Additionally, Wheat’s knowledge of the area allowed her to lead archaeologists to several caves used by ancient man, including the famous Hidden Cave, east of Fallon, on land administered by the Bureau of Land Management. She participated in archaeological excavations at Tule Springs led by the Nevada State Museum, discovering human occupation in that area dating back 11,000 years.
Wheat’s largest contribution was in the field of ethnography and anthropology of Northern Paiute Indians. Starting in the 1940s she began interviewing and documenting the lives of Paiute peoples, first using wire recording and large format cameras, and eventually moving on to tape recorders and 35 mm cameras which were far more portable. A primary informant, and important contact within the Paiute community was Wuzzie George, a Northern Paiute woman committed to preserving traditional lifeways within her community. In 1967, Wheat’s research was published as a book Survival Arts of the Primitive Paiutes[2] by the University of Nevada Press. Wheat was recognized by first annual Ladies of the Press Luncheon in 1969 and honored as an outstanding Nevada woman writer. She also won awards from the Reno Professional Club and the Nevada Library Association for the publication.

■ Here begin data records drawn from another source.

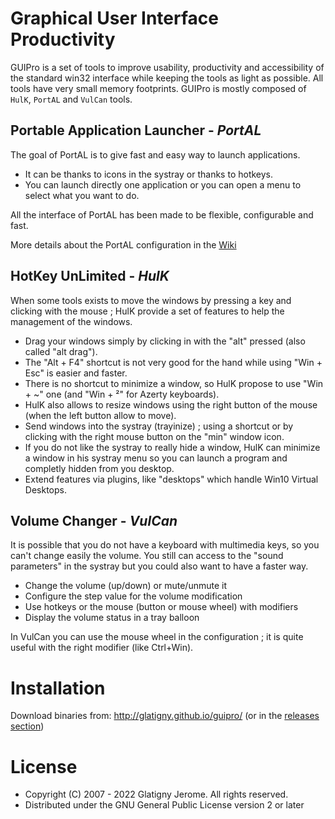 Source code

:# Graphical User Interface Productivity

GUIPro is a set of tools to improve usability, productivity and accessibility of the standard win32 interface while keeping the tools as light as possible. All tools have very small memory footprints.
GUIPro is mostly composed of `HulK`, `PortAL` and `VulCan` tools.

## Portable Application Launcher - _PortAL_

The goal of PortAL is to give fast and easy way to launch applications.

* It can be thanks to icons in the systray or thanks to hotkeys.
* You can launch directly one application or you can open a menu to select what you want to do.

All the interface of PortAL has been made to be flexible, configurable and fast.

More details about the PortAL configuration in the [Wiki](https://github.com/glatigny/guipro/wiki/PortAL-Configuration)

## HotKey UnLimited - _HulK_

When some tools exists to move the windows by pressing a key and clicking with the mouse ; HulK provide a set of features to help the management of the windows.

* Drag your windows simply by clicking in with the "alt" pressed (also called "alt drag").
* The "Alt + F4" shortcut is not very good for the hand while using "Win + Esc" is easier and faster.
* There is no shortcut to minimize a window, so HulK propose to use "Win + ~" one (and "Win + ²" for Azerty keyboards).
* HulK also allows to resize windows using the right button of the mouse (when the left button allow to move).
* Send windows into the systray (trayinize) ; using a shortcut or by clicking with the right mouse button on the "min" window icon.
* If you do not like the systray to really hide a window, HulK can minimize a window in his systray menu so you can launch a program and completly hidden from you desktop.
* Extend features via plugins, like "desktops" which handle Win10 Virtual Desktops.

## Volume Changer - _VulCan_

It is possible that you do not have a keyboard with multimedia keys, so you can't change easily the volume. You still can access to the "sound parameters" in the systray but you could also want to have a faster way.

* Change the volume (up/down) or mute/unmute it
* Configure the step value for the volume modification
* Use hotkeys or the mouse (button or mouse wheel) with modifiers
* Display the volume status in a tray balloon

In VulCan you can use the mouse wheel in the configuration ; it is quite useful with the right modifier (like Ctrl+Win).

# Installation

Download binaries from: http://glatigny.github.io/guipro/ (or in the [releases section](https://github.com/glatigny/guipro/releases))

# License

* Copyright (C) 2007 - 2022 Glatigny Jerome. All rights reserved.
* Distributed under the GNU General Public License version 2 or later
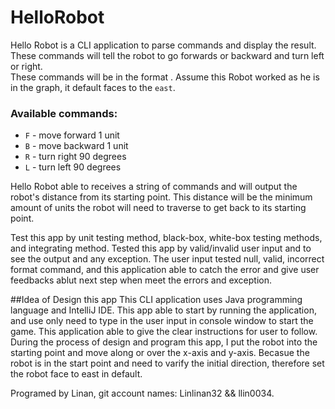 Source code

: # HelloRobot

Hello Robot is a CLI application to parse commands and display the result.
These commands will tell the robot to go forwards or backward and turn left or right.  
These commands will be in the format <command><number>. 
Assume this Robot worked as he is in the graph, it default faces to the `east`. 

### Available commands:
* `F` - move forward 1 unit
* `B` - move backward 1 unit
* `R` - turn right 90 degrees
* `L` - turn left 90 degrees

Hello Robot able to receives a string of commands and will output the robot's distance from its starting point. 
This distance will be the minimum amount of units the robot will need to traverse to get back to its starting point. 

Test this app by unit testing method, black-box, white-box testing methods, and integrating method. 
Tested this app by valid/invalid user input and to see the output and any exception. 
The user input tested null, valid, incorrect format command, and this application able to catch the error and give user feedbacks ablut next step when meet the errors and exception. 

##Idea of Design this app
This CLI application uses Java programming language and IntelliJ IDE. 
This app able to start by running the application, and use only need to type in the user input in console window to start the game. 
This application able to give the clear instructions for user to follow.
During the process of design and program this app, I put the robot into the starting point and move along or over the x-axis and y-axis. 
Becasue the robot is in the start point and need to varify the initial direction, therefore set the robot face to east in default. 


Programed by Linan, git account names: Linlinan32 && llin0034. 
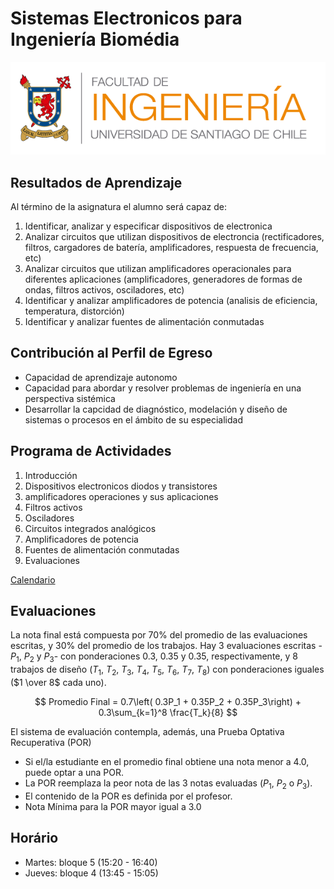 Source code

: # Sistemas Electronicos para Ingeniería Biomédia

![FING](img/logo_fing.png?raw=true "FING")

## Resultados de Aprendizaje

Al término de la asignatura el alumno será capaz de:
1. Identificar, analizar y especificar dispositivos de electronica
1. Analizar circuitos que utilizan dispositivos de electroncia (rectificadores, filtros, cargadores de batería, amplificadores, respuesta de frecuencia, etc)
1. Analizar circuitos que utilizan amplificadores operacionales para diferentes aplicaciones (amplificadores, generadores de formas de ondas, filtros activos, osciladores, etc)
1. Identificar y analizar amplificadores de potencia (analisis de eficiencia, temperatura, distorción)
1. Identificar y analizar fuentes de alimentación conmutadas

## Contribución al Perfil de Egreso
- Capacidad de aprendizaje autonomo
- Capacidad para abordar y resolver problemas de ingeniería en una perspectiva sistémica
- Desarrollar la capcidad de diagnóstico, modelación y diseño de sistemas o procesos en el ámbito de su especialidad

## Programa de Actividades

1. Introducción
1. Dispositivos electronicos diodos y transistores
1. amplificadores operaciones y sus aplicaciones
1. Filtros activos
1. Osciladores
1. Circuitos integrados analógicos
1. Amplificadores de potencia
1. Fuentes de alimentación conmutadas
1. Evaluaciones

[Calendario](CALENDAR.md)

## Evaluaciones

La nota final está compuesta por 70% del promedio de las evaluaciones escritas, y 30% del promedio de los trabajos. Hay 3 evaluaciones escritas - $P_1$, $P_2$ y $P_3$- con ponderaciones 0.3, 0.35 y 0.35, respectivamente, y 8 trabajos de diseño ($T_1$, $T_2$, $T_3$, $T_4$, $T_5$, $T_6$, $T_7$, $T_8$) con ponderaciones iguales ($1 \over 8$ cada uno).

$$ Promedio Final = 0.7\left( 0.3P_1 + 0.35P_2 + 0.35P_3\right) + 0.3\sum_{k=1}^8 \frac{T_k}{8} $$

El sistema de evaluación contempla, además, una Prueba Optativa Recuperativa (POR)

- Si el/la estudiante en el promedio final obtiene una nota menor a 4.0, puede optar a una POR.
- La POR reemplaza la peor nota de las 3 notas
evaluadas ($P_1$, $P_2$ o $P_3$).
- El contenido de la POR es definida por el profesor.
- Nota Mínima para la POR mayor igual a 3.0

## Horário
- Martes: bloque 5 (15:20 - 16:40)
- Jueves: bloque 4 (13:45 - 15:05)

During this field work, funded by grants from the Fleischmann Foundation through the Foresta Institute, Wheat shot several thousand feet of film was shot in 1964 and 1979. In 1983 the film Tule Technology: Northern Paiutes Uses of Marsh Resources in Western Nevada by the Smithsonian Institution Office, Folklife Programs utilized these films.In 1980, she received an honorary doctorate of science degree from the University of Nevada. Wheat resided in Fallon until her death on August 28, 1988.